Question on comma and semicolon vs dot in Prolog grammar

Still with reference to Tau Prolog’s grammar, and SWI appears to do the same:

Looking at the atom terminal, why is . treated as any other symbolic character, e.g. +. or .. are valid atoms, while , and ; are treated specially such that they can only occur alone, e.g. ,, is not a valid atom? I.e., why not have , and ; be just as any other symbolic character?

I am especially puzzled since, in parsing, the treatment of dot is not less non-trivial than that of comma: so, again, what is the problem/reason with , and ; such that they have to occur alone (in a “symbolic” atom)?

P.S. The same question also for !, why is e.g. !! not allowed…

I was hoping you could explain :grinning_face:

Got some code to demonstrate a problematic scenario?

I am not an expert of Prolog’s grammar and the reasons or history for all the choices, so I am rather asking.

Don’t need to be an expert.

A bit of actual code would make your question much clearer - can you show some code? E.g.:

?- A = ',,'.
A = ',,'.

?- A = ','.
A = (',').

?- A = (',').
A = (',').

?- A = '.'.
A = ('.').

?- A = '!!'.
A = '!!'.

?- A = '!'.
A = !.

Looks fine to me, although the brackets in the output are interesting. Is that what you are referring to? Why not make it clearer? Especially state any problem area clearly with example(s).

I’m afraid you are just missing the point, despite this is question #2 along the same line. I do want to learn about Prolog’s grammar and its reasons, that is the question: a question of learning. For a bit of motivation (a scenario), think I am writing a Prolog parser, and there are possible variants with different cost/benefits, so I need to understand as much as possible why the standard choices: and, in most cases where I have a doubt, it turns out I am indeed simply missing something, as in my previous question about expression levels.

No, that is a quoted atom, and printed as such, and of course in quotes we can do anything.

I am talking about the symbols that make up “symbolic” (unquoted) atoms in the atom rule of the grammar, namely the !, ,, ; alternatives with one occurrence allowed, vs the [#\$\&\*\+\-\.\/\:\<\=\>\?@\^\~\\]+ alternative, which happens to also contain the ..

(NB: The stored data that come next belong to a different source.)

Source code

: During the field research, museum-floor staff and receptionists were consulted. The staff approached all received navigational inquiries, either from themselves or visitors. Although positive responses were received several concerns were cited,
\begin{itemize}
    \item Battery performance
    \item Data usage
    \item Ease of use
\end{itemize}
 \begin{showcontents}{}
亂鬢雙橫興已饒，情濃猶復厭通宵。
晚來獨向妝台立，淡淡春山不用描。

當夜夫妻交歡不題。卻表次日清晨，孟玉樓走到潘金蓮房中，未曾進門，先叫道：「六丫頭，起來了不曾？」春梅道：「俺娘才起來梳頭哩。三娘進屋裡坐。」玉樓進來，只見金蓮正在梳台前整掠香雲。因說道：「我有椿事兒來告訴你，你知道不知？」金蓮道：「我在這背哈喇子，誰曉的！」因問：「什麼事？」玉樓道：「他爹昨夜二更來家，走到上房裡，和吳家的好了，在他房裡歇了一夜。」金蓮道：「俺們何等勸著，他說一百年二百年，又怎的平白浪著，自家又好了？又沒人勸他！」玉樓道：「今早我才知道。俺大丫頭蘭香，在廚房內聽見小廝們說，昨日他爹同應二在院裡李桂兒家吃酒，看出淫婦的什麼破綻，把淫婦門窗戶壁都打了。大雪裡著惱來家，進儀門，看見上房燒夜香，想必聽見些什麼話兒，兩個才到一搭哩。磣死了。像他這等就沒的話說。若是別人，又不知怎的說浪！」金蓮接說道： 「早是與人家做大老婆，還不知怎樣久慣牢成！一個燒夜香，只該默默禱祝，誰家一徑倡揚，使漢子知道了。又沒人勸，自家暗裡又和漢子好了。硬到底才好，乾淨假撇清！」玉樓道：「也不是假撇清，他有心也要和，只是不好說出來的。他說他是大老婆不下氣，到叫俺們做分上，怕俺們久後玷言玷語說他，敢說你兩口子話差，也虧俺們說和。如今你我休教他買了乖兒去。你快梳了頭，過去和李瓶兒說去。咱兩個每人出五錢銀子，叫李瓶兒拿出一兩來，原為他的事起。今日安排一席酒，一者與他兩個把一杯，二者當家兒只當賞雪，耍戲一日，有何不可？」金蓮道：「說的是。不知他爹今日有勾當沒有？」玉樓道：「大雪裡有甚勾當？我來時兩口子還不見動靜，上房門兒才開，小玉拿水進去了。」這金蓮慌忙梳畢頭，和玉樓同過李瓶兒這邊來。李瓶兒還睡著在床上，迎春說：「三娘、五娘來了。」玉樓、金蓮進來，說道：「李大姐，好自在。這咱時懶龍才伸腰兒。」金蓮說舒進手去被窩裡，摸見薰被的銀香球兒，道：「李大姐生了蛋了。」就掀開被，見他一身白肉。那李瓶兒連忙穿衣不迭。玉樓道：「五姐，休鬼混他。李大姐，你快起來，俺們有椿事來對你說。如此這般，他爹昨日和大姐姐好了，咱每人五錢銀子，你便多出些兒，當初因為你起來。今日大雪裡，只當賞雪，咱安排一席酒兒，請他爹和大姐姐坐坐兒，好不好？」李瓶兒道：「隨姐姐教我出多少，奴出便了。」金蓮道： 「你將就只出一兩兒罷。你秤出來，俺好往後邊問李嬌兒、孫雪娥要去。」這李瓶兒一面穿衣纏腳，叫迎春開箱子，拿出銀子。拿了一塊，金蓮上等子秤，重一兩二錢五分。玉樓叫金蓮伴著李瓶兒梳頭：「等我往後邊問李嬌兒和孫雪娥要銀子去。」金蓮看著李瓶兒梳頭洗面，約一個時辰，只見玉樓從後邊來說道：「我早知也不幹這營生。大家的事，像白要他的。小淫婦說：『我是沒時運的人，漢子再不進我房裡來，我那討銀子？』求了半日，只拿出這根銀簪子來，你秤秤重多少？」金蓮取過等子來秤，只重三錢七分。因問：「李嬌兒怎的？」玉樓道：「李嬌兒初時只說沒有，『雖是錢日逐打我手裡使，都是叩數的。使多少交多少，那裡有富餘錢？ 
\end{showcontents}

Correctness is relative to requirements, rather (after several hours working with it) I’d say that grammar is just not 100% precise/formal. Indeed, I don’t find it ambiguous either: for example, the dot and comma rules really are not tokens but like the op rule: atoms such that so and so; or, as for the lexing, there must be an unstated assumption that the regexes are tried in the order as presented, otherwise some lookahead in some places becomes necessary…

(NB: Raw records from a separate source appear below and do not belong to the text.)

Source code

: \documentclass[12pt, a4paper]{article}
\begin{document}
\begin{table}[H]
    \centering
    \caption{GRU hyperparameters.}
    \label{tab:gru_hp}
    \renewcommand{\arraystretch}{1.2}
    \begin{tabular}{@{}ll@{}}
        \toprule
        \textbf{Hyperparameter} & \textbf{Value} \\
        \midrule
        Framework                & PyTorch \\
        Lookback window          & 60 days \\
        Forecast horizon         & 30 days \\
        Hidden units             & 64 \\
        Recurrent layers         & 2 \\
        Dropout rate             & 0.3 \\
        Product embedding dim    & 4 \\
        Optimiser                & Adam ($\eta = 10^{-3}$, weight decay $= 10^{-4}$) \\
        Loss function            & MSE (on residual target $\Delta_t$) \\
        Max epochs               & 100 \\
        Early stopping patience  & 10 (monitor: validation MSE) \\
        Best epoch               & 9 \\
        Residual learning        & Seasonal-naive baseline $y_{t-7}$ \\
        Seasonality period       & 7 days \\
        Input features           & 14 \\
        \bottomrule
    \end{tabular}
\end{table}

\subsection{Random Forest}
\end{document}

That said, I very much appreciate your comparison with the details of the ISO standard, which may very well shed some light. But does ISO explain why “solo characters”, i.e. some characters, have to appear “solo”?

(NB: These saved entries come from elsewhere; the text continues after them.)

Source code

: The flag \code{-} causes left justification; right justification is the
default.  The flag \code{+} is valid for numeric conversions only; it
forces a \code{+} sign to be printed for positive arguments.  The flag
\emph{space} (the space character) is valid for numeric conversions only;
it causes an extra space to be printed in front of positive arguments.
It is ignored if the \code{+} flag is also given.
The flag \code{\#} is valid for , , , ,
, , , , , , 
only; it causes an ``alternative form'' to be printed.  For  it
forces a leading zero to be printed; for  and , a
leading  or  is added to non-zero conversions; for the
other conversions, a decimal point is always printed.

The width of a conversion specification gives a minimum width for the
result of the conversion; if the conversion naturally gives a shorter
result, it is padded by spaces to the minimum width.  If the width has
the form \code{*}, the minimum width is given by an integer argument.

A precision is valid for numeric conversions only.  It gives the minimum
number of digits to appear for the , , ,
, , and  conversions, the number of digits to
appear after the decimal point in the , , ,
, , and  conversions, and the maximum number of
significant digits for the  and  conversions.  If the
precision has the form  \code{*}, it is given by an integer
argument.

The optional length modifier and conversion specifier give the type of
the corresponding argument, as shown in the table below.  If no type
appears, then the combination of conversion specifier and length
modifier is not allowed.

IOW, I do not understand why that restriction, such that e.g. !! (not quoted) is not a valid atom, as I am not finding anything in the grammar itself that would necessitate such a restriction. (All the more so, as said, considering, by contrast, that the restriction does not apply to ., despite . is non-trivial, as it can be the sentence/rule terminator, but also an operator when alone, a character of a “symbolic” atom when not alone, as well as appear in the representation of numbers/floats.)

Which is my point! :slight_smile:

But there may be historical and even so-far-unforseen technical reasons why they are: and some people around here might know, especially those who have been using Prolog since the very old days (there are few as far as I can tell, Jan W. of course being one of them).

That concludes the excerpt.